Morrell: I think “attractional church,” while doing some amazing things, has let down the individual Christian by doing everything for us. I mean, everything is taken care of. You come into the foyer, get your coffee, see a few people, come to your seat, and it’s going to be comfortable. There is air conditioning and perfect lighting. There is a killer band with music played by great musicians with great voices. The music is easy to listen to. There is a dynamic speaker that is amazing. He gives you some scripture, and also some stuff that is applicable to your life. He makes you feel a little better, and tells you God loves you. And you don’t have to do one single thing but (barely) show up. So, if you want to dig deeper, you go to small groups. But that is just a little version of the main service. No one is challenging you. No one is truly being vulnerable. The best speaker dominates the conversation. But, where is the authenticity? Where is the accountability? Where is the point of connection? Where is the vulnerability?

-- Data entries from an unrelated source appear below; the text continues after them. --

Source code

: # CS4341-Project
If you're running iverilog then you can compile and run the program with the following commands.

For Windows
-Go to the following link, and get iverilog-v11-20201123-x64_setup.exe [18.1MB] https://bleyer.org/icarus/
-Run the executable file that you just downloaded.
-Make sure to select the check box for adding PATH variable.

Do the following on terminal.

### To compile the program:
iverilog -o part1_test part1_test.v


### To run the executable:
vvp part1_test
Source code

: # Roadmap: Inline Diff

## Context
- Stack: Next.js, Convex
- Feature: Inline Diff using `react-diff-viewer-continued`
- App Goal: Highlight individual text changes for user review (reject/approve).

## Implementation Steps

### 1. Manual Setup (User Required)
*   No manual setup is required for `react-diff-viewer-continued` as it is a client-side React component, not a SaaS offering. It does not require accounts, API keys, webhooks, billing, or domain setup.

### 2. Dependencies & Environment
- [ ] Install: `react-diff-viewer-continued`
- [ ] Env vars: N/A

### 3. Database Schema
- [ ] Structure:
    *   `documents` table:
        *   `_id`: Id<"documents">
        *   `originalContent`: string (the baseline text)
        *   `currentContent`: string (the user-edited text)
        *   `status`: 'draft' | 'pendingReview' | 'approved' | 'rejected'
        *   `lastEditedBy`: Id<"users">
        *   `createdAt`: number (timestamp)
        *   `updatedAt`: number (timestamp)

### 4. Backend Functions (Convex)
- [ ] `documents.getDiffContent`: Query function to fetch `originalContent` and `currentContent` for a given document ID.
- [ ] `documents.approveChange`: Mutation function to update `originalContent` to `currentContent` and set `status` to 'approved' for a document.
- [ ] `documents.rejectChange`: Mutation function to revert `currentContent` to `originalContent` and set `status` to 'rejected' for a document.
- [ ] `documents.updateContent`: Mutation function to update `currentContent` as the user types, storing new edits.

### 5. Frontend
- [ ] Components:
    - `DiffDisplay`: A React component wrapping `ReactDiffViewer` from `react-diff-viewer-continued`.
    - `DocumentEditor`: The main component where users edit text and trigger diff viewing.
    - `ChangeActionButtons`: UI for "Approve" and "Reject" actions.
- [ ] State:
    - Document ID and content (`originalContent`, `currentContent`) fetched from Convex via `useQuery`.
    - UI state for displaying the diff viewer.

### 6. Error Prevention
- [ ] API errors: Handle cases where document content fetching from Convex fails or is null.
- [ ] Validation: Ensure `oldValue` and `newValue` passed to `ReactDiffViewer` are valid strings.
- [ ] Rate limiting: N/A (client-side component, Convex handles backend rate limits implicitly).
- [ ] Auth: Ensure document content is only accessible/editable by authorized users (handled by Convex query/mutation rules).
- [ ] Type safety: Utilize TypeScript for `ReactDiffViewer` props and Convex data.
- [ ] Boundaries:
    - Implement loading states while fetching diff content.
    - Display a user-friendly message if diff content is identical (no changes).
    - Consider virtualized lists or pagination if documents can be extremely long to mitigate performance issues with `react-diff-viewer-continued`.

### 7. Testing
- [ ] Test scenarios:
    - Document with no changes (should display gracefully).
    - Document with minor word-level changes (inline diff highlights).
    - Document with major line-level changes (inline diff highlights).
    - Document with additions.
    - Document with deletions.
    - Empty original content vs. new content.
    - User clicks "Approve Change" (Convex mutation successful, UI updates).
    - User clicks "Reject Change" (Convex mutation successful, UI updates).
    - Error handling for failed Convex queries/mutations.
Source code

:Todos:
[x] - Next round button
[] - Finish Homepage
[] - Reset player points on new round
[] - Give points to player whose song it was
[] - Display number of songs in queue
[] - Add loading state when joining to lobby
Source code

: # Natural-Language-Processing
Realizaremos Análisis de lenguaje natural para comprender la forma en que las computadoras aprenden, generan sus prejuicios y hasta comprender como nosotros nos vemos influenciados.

I was listeing to a great podcast the other day, and the woman was talking about vulnerability from a completely secular perspective. People don’t put themselves out there because of shame. And fear. If I come to you and say “Hey, Andrew, there is something going on in my life, and here it is.” For me to do that, there has to be risk. There is the possibility you could reject me. So, because of the fear of shame and rejection, we avoid it. But that actually has a numbing affect on us in every area of our lives. When we push vulnerability away in relationship we also dull/push away our emotions, our potential joy, and all the other peaks and potential valleys in our lives. We essentially mute everything. I think this also happens as a result of the way we do church today, in many ways.
Many Christians and Christian leaders are not open about who we truly are. That’s the disconnect. Why can’t we tell the whole truth? The non-Christian doesn’t usually have much to hide. They say, yeah I went out and got drunk last night. And you think…at least I know who I am dealing with. Which one do you choose? The one where you know what you are getting, or the guy who plays bass in the church band or who is an un usher, but is doing sinful things in secret? And this is a big reason why many of us have a hard time connecting with church, truly. We would rather know who we are dealing with up front!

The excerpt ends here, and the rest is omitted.